■ AIM OF THE TASK ■
Look through the lines below; wherever the word "scripts" appears, copy that line.

■ THE DATA ■
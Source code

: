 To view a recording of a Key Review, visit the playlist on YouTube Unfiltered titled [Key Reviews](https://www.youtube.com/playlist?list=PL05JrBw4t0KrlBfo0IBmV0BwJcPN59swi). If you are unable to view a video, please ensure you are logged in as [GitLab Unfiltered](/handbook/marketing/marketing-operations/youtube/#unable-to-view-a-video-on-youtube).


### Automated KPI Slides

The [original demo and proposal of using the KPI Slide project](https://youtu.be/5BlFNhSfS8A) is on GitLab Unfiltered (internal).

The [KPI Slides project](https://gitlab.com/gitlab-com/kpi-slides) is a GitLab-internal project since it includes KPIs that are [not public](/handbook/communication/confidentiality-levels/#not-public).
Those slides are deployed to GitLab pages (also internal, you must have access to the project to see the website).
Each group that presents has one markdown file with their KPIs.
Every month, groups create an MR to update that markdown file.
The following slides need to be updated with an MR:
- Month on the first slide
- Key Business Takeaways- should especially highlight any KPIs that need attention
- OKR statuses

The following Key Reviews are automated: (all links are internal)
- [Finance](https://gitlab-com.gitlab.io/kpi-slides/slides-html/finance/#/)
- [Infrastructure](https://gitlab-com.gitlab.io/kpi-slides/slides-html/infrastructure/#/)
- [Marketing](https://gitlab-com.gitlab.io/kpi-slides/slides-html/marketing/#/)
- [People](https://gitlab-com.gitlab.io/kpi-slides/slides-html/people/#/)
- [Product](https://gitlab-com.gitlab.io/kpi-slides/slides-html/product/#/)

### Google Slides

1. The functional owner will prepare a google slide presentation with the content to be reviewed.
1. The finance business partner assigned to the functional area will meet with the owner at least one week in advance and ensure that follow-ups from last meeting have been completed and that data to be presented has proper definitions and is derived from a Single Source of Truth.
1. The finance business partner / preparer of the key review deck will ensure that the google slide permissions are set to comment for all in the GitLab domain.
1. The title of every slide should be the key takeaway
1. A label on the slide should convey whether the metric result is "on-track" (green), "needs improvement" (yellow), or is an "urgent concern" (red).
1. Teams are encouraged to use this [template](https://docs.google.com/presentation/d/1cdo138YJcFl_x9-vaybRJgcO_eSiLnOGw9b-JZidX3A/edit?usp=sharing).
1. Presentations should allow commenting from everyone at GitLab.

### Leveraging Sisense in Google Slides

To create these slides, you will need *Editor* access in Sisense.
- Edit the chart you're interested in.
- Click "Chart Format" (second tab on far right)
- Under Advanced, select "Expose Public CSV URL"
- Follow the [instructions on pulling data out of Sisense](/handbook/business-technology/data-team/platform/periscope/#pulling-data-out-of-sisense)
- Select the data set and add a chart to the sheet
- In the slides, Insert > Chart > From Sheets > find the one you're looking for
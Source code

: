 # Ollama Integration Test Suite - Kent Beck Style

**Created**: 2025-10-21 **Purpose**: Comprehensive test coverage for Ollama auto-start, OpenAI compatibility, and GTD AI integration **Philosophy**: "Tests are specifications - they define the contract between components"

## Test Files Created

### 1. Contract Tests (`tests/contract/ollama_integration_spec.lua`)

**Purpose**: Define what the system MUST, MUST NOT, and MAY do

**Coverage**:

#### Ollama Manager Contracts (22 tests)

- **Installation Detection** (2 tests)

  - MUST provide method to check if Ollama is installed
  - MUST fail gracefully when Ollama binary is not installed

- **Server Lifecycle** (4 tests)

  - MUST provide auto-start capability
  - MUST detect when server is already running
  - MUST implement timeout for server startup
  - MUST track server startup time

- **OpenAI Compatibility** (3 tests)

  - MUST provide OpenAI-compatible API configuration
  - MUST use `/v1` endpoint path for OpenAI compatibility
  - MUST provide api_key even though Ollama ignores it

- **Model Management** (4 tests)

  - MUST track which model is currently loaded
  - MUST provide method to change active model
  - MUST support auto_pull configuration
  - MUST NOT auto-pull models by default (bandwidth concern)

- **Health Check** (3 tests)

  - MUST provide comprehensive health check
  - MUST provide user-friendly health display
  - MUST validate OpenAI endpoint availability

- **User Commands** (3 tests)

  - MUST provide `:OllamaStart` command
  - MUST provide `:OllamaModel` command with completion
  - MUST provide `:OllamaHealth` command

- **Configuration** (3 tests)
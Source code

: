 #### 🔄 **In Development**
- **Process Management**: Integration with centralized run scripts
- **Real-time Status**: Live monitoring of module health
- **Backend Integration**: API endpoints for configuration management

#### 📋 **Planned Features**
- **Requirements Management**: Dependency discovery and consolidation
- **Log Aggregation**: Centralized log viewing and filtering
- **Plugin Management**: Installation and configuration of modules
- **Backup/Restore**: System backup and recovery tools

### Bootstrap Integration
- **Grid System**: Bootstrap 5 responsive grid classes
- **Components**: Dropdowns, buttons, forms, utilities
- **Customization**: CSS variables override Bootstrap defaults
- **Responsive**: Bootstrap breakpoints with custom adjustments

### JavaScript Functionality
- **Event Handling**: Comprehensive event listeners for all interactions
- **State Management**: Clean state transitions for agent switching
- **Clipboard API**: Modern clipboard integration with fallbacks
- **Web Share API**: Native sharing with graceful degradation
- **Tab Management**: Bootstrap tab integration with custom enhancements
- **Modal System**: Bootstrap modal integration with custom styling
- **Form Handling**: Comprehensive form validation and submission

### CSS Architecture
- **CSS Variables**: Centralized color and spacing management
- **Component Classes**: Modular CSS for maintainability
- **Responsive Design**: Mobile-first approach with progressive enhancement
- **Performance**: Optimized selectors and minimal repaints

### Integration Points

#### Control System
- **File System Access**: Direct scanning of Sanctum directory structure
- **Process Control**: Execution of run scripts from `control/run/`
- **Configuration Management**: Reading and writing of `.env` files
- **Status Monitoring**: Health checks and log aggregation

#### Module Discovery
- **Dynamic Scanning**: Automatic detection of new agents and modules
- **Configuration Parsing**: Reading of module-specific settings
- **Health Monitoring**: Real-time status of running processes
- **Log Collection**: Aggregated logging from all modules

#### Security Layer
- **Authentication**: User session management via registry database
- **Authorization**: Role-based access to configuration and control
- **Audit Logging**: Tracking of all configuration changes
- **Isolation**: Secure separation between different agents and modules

■ WRITTEN REPLY ■
- **Process Management**: Integration with centralized run scripts
- **Process Control**: Execution of run scripts from `control/run/`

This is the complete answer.